Next Article in Journal
Attachments for the Orthodontic Aligner Treatment—State of the Art—A Comprehensive Systematic Review
Next Article in Special Issue
Impact of COVID-19 on the Research Career Advancement of Health Equity Scholars from Diverse Backgrounds
Previous Article in Journal
COVID-19 Pandemic Fatigue and Its Sociodemographic, Mental Health Status, and Perceived Causes: A Cross-Sectional Study Nearing the Transition to an Endemic Phase in Malaysia
Previous Article in Special Issue
Importance of Communication Skills Training and Meaning Centered Psychotherapy Concepts among Patients and Caregivers Coping with Advanced Cancer
 
 
Article
Peer-Review Record

Predicting Low-Level Childhood Lead Exposure in Metro Atlanta Using Ensemble Machine Learning of High-Resolution Raster Cells

Int. J. Environ. Res. Public Health 2023, 20(5), 4477; https://doi.org/10.3390/ijerph20054477
by Seth Frndak 1,*, Fengxia Yan 2, Mike Edelson 3, Lilly Cheng Immergluck 4, Katarzyna Kordas 1, Muhammed Y. Idris 5 and Carmen M. Dickinson-Copeland 4
Reviewer 1: Anonymous
Reviewer 2:
Int. J. Environ. Res. Public Health 2023, 20(5), 4477; https://doi.org/10.3390/ijerph20054477
Submission received: 31 December 2022 / Revised: 24 February 2023 / Accepted: 27 February 2023 / Published: 2 March 2023

Round 1

Reviewer 1 Report

The manuscript uses ensemble machine learning of high-resolution raster cells to predict blood lead levels in children based on risk factors.  The novelty of this work is the ability of the model to predict blood lead levels on a sub-zipcode scale which allows the allocation of resources to the areas at most risk.  The model currently underpredicts the occurrence of blood lead exceedances.  However, the model shows potential and is a promising initial attempt at high-resolution blood lead prediction.  The manuscript is well-written and does not need significant revision.

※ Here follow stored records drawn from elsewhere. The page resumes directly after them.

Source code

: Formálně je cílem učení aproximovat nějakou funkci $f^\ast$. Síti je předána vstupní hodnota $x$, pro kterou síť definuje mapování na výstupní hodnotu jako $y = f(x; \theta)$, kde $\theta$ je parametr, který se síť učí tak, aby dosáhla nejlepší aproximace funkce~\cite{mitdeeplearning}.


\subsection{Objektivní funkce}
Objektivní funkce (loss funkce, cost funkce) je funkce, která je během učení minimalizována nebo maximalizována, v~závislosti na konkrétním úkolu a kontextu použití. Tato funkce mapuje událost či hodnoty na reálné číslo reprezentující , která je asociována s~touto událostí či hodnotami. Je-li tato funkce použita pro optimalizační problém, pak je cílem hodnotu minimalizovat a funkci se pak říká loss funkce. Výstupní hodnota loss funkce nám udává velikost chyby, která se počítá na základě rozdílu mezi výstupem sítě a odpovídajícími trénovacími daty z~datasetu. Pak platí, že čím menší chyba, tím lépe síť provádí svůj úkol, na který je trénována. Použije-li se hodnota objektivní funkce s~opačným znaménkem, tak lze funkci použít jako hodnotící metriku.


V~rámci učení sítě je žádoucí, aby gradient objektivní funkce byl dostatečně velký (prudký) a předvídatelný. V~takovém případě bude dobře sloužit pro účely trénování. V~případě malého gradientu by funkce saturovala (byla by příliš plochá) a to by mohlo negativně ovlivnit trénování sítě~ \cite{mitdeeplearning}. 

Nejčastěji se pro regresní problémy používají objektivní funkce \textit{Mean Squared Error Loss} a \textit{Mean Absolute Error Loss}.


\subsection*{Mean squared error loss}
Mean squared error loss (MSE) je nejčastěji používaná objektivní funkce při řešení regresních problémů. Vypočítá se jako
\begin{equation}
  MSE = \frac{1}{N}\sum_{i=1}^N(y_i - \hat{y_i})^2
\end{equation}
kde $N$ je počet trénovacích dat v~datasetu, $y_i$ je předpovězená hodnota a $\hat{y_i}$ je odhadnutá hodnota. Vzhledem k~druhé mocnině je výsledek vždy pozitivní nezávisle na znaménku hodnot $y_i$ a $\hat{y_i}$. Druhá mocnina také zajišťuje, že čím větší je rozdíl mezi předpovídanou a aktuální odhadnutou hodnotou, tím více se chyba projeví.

The manuscript lists the strengths and limitations of the model.  One important limitation that was not emphasized is the percentage of participants that did not report race.  Race was not reported in 61% of those with BLL >2 to <5 ug/dL and 43% of those with a BLL >5 ug/dL.  The percent of the population that is white is within the top three predictors for both categories.  The reporting population may not accurately reflect the racial distribution in the area.  Because it has a large predictive effect on the model, the low response rate may be altering the results.  This should also be listed as a limitation and a possible reason why the model underpredicts actual BLL exceedances.

Author Response

Reviewer 1:

The manuscript uses ensemble machine learning of high-resolution raster cells to predict blood lead levels in children based on risk factors.  The novelty of this work is the ability of the model to predict blood lead levels on a sub-zipcode scale which allows the allocation of resources to the areas at most risk.  The model currently underpredicts the occurrence of blood lead exceedances.  However, the model shows potential and is a promising initial attempt at high-resolution blood lead prediction.  The manuscript is well-written and does not need significant revision.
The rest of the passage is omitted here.